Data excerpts
------------------------
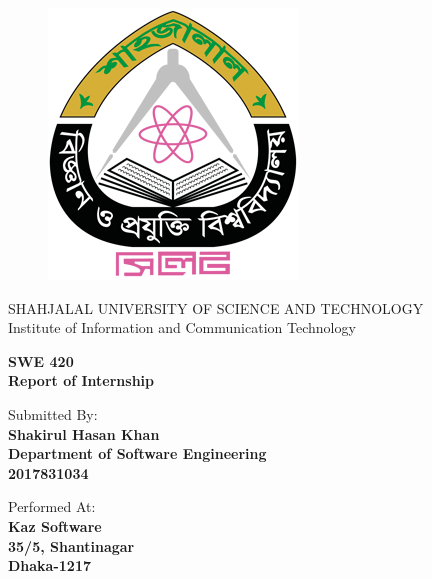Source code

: \begin{titlepage}
\begin{figure}[!htb]
    \centering
    \includegraphics[keepaspectratio=true,scale=2]{images/Frontpage/sustlogo.png}
\end{figure}

\begin{center}
    \LARGE{SHAHJALAL UNIVERSITY OF SCIENCE AND TECHNOLOGY}
    \vspace{5mm}
    \\ \LARGE{Institute of Information and Communication Technology}
\end{center}

\vspace{15mm}
\begin{center}
    {\LARGE{\bf SWE 420\\ \vspace{5mm} Report of Internship }}
    
    
\end{center}
\vspace{30mm}

\begin{minipage}[t]{0.47\textwidth}
	{\large{Submitted By:}{\normalsize\vspace{3mm}
	\bf\\ \large{Shakirul Hasan Khan} \normalsize\vspace{2mm} \\ Department of Software Engineering \\ 2017831034}}
\end{minipage}
\hfill
\begin{minipage}[t]{0.47\textwidth}\raggedleft
	{\large{Performed At:}{\normalsize\vspace{3mm} \bf\\ \large{Kaz Software}\normalsize\vspace{2mm}\\ 35/5, Shantinagar \\ Dhaka-1217}}
\end{minipage}

\vspace{30mm}
\hrulefill
\\

\end{titlepage}
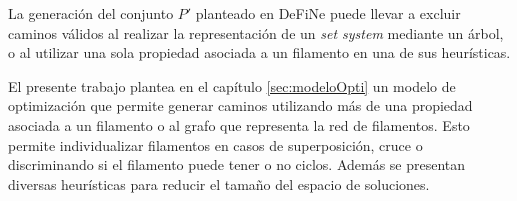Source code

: 

La generaci\'on del conjunto $P'$ planteado en DeFiNe puede llevar a excluir caminos v\'alidos al realizar la representaci\'on de un {\it set system} mediante un \'arbol, o al utilizar una sola propiedad asociada a un filamento en una de sus heur\'isticas. 


El presente trabajo plantea en el cap\'itulo \ref{sec:modeloOpti} un modelo de optimizaci\'on que permite generar caminos utilizando m\'as de una propiedad asociada a un filamento o al grafo que representa la red de filamentos. Esto permite individualizar filamentos en casos de superposici\'on, cruce o discriminando si el filamento puede tener o no ciclos. Adem\'as se presentan diversas heur\'isticas para reducir el tama\~no del espacio de soluciones.



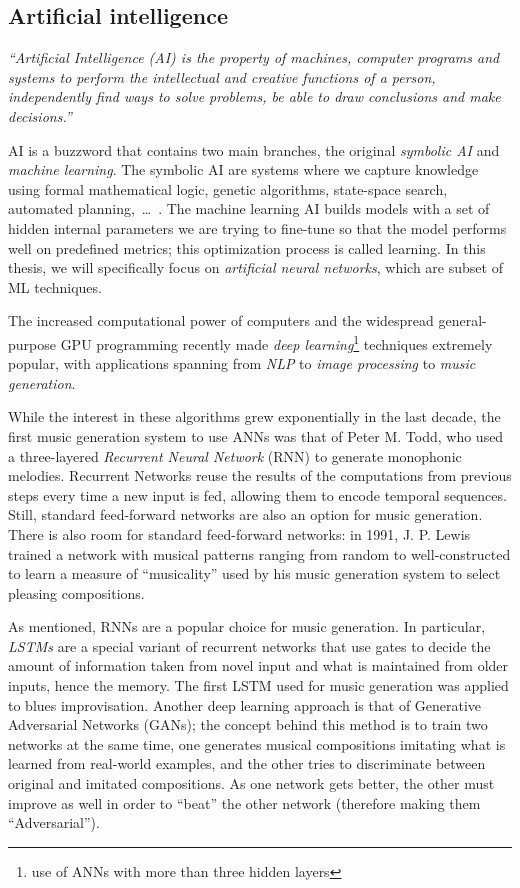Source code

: \subsection{Artificial intelligence}\label{subsec:artificial-intelligence-music-generation}

\textit{``Artificial Intelligence (AI) is the property of machines, computer programs and systems to perform the intellectual and creative functions of a person, independently find ways to solve problems, be able to draw conclusions and make decisions.''}~\cite{about-ai}

AI is a buzzword that contains two main branches, the original \textit{symbolic AI} and \textit{machine learning}.
The symbolic AI are systems where we capture knowledge using formal mathematical logic, genetic algorithms, state-space search, automated planning,~\ldots~.
The machine learning AI builds models with a set of hidden internal parameters we are trying to fine-tune so that the model performs well on predefined metrics;
this optimization process is called learning.
In this thesis, we will specifically focus on \textit{artificial neural networks}, which are subset of ML techniques.

The increased computational power of computers and the widespread general-purpose GPU programming recently made \textit{deep learning}\footnote{use of ANNs with more than three hidden layers} techniques extremely popular, with applications spanning from \textit{NLP} to \textit{image processing} to \textit{music generation}.

While the interest in these algorithms grew exponentially in the last decade, the first music generation system to use ANNs was that of Peter M. Todd\cite{first-ann-mgs}, who used a three-layered \textit{Recurrent Neural Network} (RNN) to generate monophonic melodies.
Recurrent Networks reuse the results of the computations from previous steps every time a new input is fed, allowing them to encode temporal sequences.
Still, standard feed-forward networks are also an option for music generation.
There is also room for standard feed-forward networks: in 1991, J. P. Lewis trained a network\cite{feed-forward-ann-mgs} with musical patterns ranging from random to well-constructed to learn a measure of ``musicality'' used by his music generation system to select pleasing compositions.

As mentioned, RNNs are a popular choice for music generation.
In particular, \textit{LSTMs}\cite{LSTMs} are a special variant of recurrent networks that use gates to decide the amount of information taken from novel input and what is maintained from older inputs, hence the memory.
The first LSTM used for music generation was applied to blues improvisation\cite{LSTM-mgs}.
Another deep learning approach is that of Generative Adversarial Networks (GANs)\cite{gans};
the concept behind this method is to train two networks at the same time, one generates musical compositions imitating what is learned from real-world examples, and the other tries to discriminate between original and imitated compositions.
As one network gets better, the other must improve as well in order to ``beat'' the other network (therefore making them ``Adversarial'').

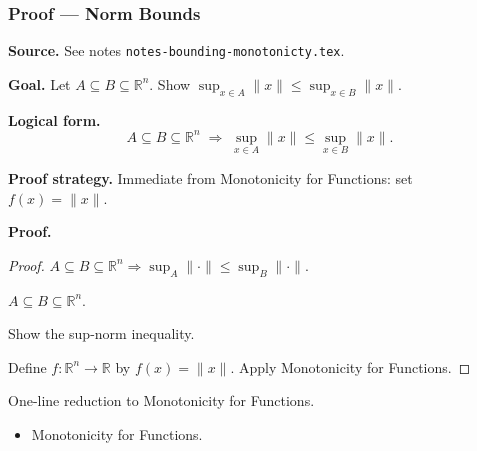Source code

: 
\clearpage
{}
\hypertarget{proof-RA-ABB-P-norm-bounds}{}

\subsubsection[Norm Bounds]{Proof --- Norm Bounds}

\bigskip

\noindent
\textbf{Source.}
See notes \texttt{notes-bounding-monotonicty.tex}.

\vspace{0.75em}

\noindent
\textbf{Goal.}
Let $A \subseteq B \subseteq \mathbb{R}^n$.
Show $\sup_{x \in A} \|x\| \le \sup_{x \in B} \|x\|$.

\vspace{0.75em}

\noindent
\textbf{Logical form.}
\[
  A \subseteq B \subseteq \mathbb{R}^n
  \;\Rightarrow\;
  \sup_{x \in A}\|x\| \le \sup_{x \in B}\|x\|.
\]

\vspace{0.75em}

\noindent
\textbf{Proof strategy.}
Immediate from Monotonicity for Functions: set $f(x) = \|x\|$.

\vspace{0.75em}

\noindent
\textbf{Proof.}
\begin{proof}
\Claim $A \subseteq B \subseteq \mathbb{R}^n \Rightarrow \sup_{A}\|\cdot\| \le \sup_{B}\|\cdot\|$.

\Given $A \subseteq B \subseteq \mathbb{R}^n$.

\Goal Show the sup-norm inequality.

\Strategy Define $f : \mathbb{R}^n \to \mathbb{R}$ by $f(x) = \|x\|$.
Apply Monotonicity for Functions.

\medskip


\end{proof}

\begin{remark*}
One-line reduction to Monotonicity for Functions.
\end{remark*}

\begin{remark*}[Dependencies]
\begin{itemize}
  \item Monotonicity for Functions.
\end{itemize}
\end{remark*}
------------------------
▶ [Exercise details]:
Without the pictures, print the records in full, exactly as they appear.

▶ [Exercise answer]:
Source code

: \begin{titlepage}
\begin{figure}[!htb]
    \centering
    \includegraphics[keepaspectratio=true,scale=2]{images/Frontpage/sustlogo.png}
\end{figure}

\begin{center}
    \LARGE{SHAHJALAL UNIVERSITY OF SCIENCE AND TECHNOLOGY}
    \vspace{5mm}
    \\ \LARGE{Institute of Information and Communication Technology}
\end{center}

\vspace{15mm}
\begin{center}
    {\LARGE{\bf SWE 420\\ \vspace{5mm} Report of Internship }}
    
    
\end{center}
\vspace{30mm}

\begin{minipage}[t]{0.47\textwidth}
	{\large{Submitted By:}{\normalsize\vspace{3mm}
	\bf\\ \large{Shakirul Hasan Khan} \normalsize\vspace{2mm} \\ Department of Software Engineering \\ 2017831034}}
\end{minipage}
\hfill
\begin{minipage}[t]{0.47\textwidth}\raggedleft
	{\large{Performed At:}{\normalsize\vspace{3mm} \bf\\ \large{Kaz Software}\normalsize\vspace{2mm}\\ 35/5, Shantinagar \\ Dhaka-1217}}
\end{minipage}

\vspace{30mm}
\hrulefill
\\

\end{titlepage}
Source code

: 

La generaci\'on del conjunto $P'$ planteado en DeFiNe puede llevar a excluir caminos v\'alidos al realizar la representaci\'on de un {\it set system} mediante un \'arbol, o al utilizar una sola propiedad asociada a un filamento en una de sus heur\'isticas. 


El presente trabajo plantea en el cap\'itulo \ref{sec:modeloOpti} un modelo de optimizaci\'on que permite generar caminos utilizando m\'as de una propiedad asociada a un filamento o al grafo que representa la red de filamentos. Esto permite individualizar filamentos en casos de superposici\'on, cruce o discriminando si el filamento puede tener o no ciclos. Adem\'as se presentan diversas heur\'isticas para reducir el tama\~no del espacio de soluciones.



Source code

: \subsection{Artificial intelligence}\label{subsec:artificial-intelligence-music-generation}

\textit{``Artificial Intelligence (AI) is the property of machines, computer programs and systems to perform the intellectual and creative functions of a person, independently find ways to solve problems, be able to draw conclusions and make decisions.''}~\cite{about-ai}

AI is a buzzword that contains two main branches, the original \textit{symbolic AI} and \textit{machine learning}.
The symbolic AI are systems where we capture knowledge using formal mathematical logic, genetic algorithms, state-space search, automated planning,~\ldots~.
The machine learning AI builds models with a set of hidden internal parameters we are trying to fine-tune so that the model performs well on predefined metrics;
this optimization process is called learning.
In this thesis, we will specifically focus on \textit{artificial neural networks}, which are subset of ML techniques.

The increased computational power of computers and the widespread general-purpose GPU programming recently made \textit{deep learning}\footnote{use of ANNs with more than three hidden layers} techniques extremely popular, with applications spanning from \textit{NLP} to \textit{image processing} to \textit{music generation}.

While the interest in these algorithms grew exponentially in the last decade, the first music generation system to use ANNs was that of Peter M. Todd\cite{first-ann-mgs}, who used a three-layered \textit{Recurrent Neural Network} (RNN) to generate monophonic melodies.
Recurrent Networks reuse the results of the computations from previous steps every time a new input is fed, allowing them to encode temporal sequences.
Still, standard feed-forward networks are also an option for music generation.
There is also room for standard feed-forward networks: in 1991, J. P. Lewis trained a network\cite{feed-forward-ann-mgs} with musical patterns ranging from random to well-constructed to learn a measure of ``musicality'' used by his music generation system to select pleasing compositions.

As mentioned, RNNs are a popular choice for music generation.
In particular, \textit{LSTMs}\cite{LSTMs} are a special variant of recurrent networks that use gates to decide the amount of information taken from novel input and what is maintained from older inputs, hence the memory.
The first LSTM used for music generation was applied to blues improvisation\cite{LSTM-mgs}.
Another deep learning approach is that of Generative Adversarial Networks (GANs)\cite{gans};
the concept behind this method is to train two networks at the same time, one generates musical compositions imitating what is learned from real-world examples, and the other tries to discriminate between original and imitated compositions.
As one network gets better, the other must improve as well in order to ``beat'' the other network (therefore making them ``Adversarial'').

Source code

: 
\clearpage
{}
\hypertarget{proof-RA-ABB-P-norm-bounds}{}

\subsubsection[Norm Bounds]{Proof --- Norm Bounds}

\bigskip

\noindent
\textbf{Source.}
See notes \texttt{notes-bounding-monotonicty.tex}.

\vspace{0.75em}

\noindent
\textbf{Goal.}
Let $A \subseteq B \subseteq \mathbb{R}^n$.
Show $\sup_{x \in A} \|x\| \le \sup_{x \in B} \|x\|$.

\vspace{0.75em}

\noindent
\textbf{Logical form.}
\[
  A \subseteq B \subseteq \mathbb{R}^n
  \;\Rightarrow\;
  \sup_{x \in A}\|x\| \le \sup_{x \in B}\|x\|.
\]

\vspace{0.75em}

\noindent
\textbf{Proof strategy.}
Immediate from Monotonicity for Functions: set $f(x) = \|x\|$.

\vspace{0.75em}

\noindent
\textbf{Proof.}
\begin{proof}
\Claim $A \subseteq B \subseteq \mathbb{R}^n \Rightarrow \sup_{A}\|\cdot\| \le \sup_{B}\|\cdot\|$.

\Given $A \subseteq B \subseteq \mathbb{R}^n$.

\Goal Show the sup-norm inequality.

\Strategy Define $f : \mathbb{R}^n \to \mathbb{R}$ by $f(x) = \|x\|$.
Apply Monotonicity for Functions.

\medskip


\end{proof}

\begin{remark*}
One-line reduction to Monotonicity for Functions.
\end{remark*}

\begin{remark*}[Dependencies]
\begin{itemize}
  \item Monotonicity for Functions.
\end{itemize}
\end{remark*}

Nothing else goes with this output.